■ **Work instruction**
Filter the entries for lines with the word "println".

■ **Task material**

┌──

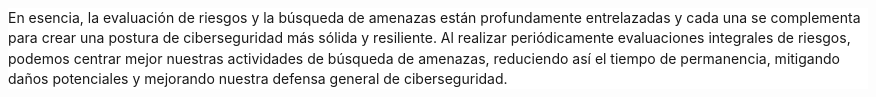 En esencia, la evaluación de riesgos y la búsqueda de amenazas están profundamente entrelazadas y cada una se complementa para crear una postura de ciberseguridad más sólida y resiliente. Al realizar periódicamente evaluaciones integrales de riesgos, podemos centrar mejor nuestras actividades de búsqueda de amenazas, reduciendo así el tiempo de permanencia, mitigando daños potenciales y mejorando nuestra defensa general de ciberseguridad.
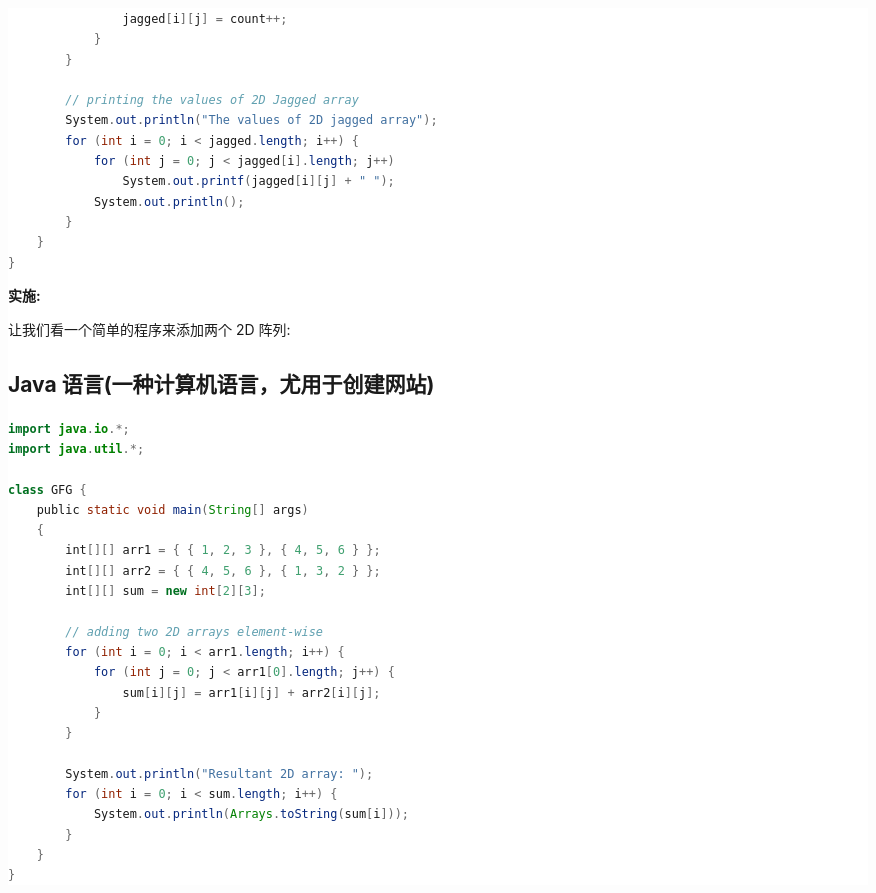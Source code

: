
 ```java
                jagged[i][j] = count++;
            }
        }

        // printing the values of 2D Jagged array
        System.out.println("The values of 2D jagged array");
        for (int i = 0; i < jagged.length; i++) {
            for (int j = 0; j < jagged[i].length; j++)
                System.out.printf(jagged[i][j] + " ");
            System.out.println();
        }
    }
}
```

**实施:**

让我们看一个简单的程序来添加两个 2D 阵列:

## Java 语言(一种计算机语言，尤用于创建网站)

```java
import java.io.*;
import java.util.*;

class GFG {
    public static void main(String[] args)
    {
        int[][] arr1 = { { 1, 2, 3 }, { 4, 5, 6 } };
        int[][] arr2 = { { 4, 5, 6 }, { 1, 3, 2 } };
        int[][] sum = new int[2][3];

        // adding two 2D arrays element-wise
        for (int i = 0; i < arr1.length; i++) {
            for (int j = 0; j < arr1[0].length; j++) {
                sum[i][j] = arr1[i][j] + arr2[i][j];
            }
        }

        System.out.println("Resultant 2D array: ");
        for (int i = 0; i < sum.length; i++) {
            System.out.println(Arrays.toString(sum[i]));
        }
    }
}
```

└──

■ **Output for this exercise**
        System.out.println("The values of 2D jagged array");
            System.out.println();
        System.out.println("Resultant 2D array: ");
            System.out.println(Arrays.toString(sum[i]));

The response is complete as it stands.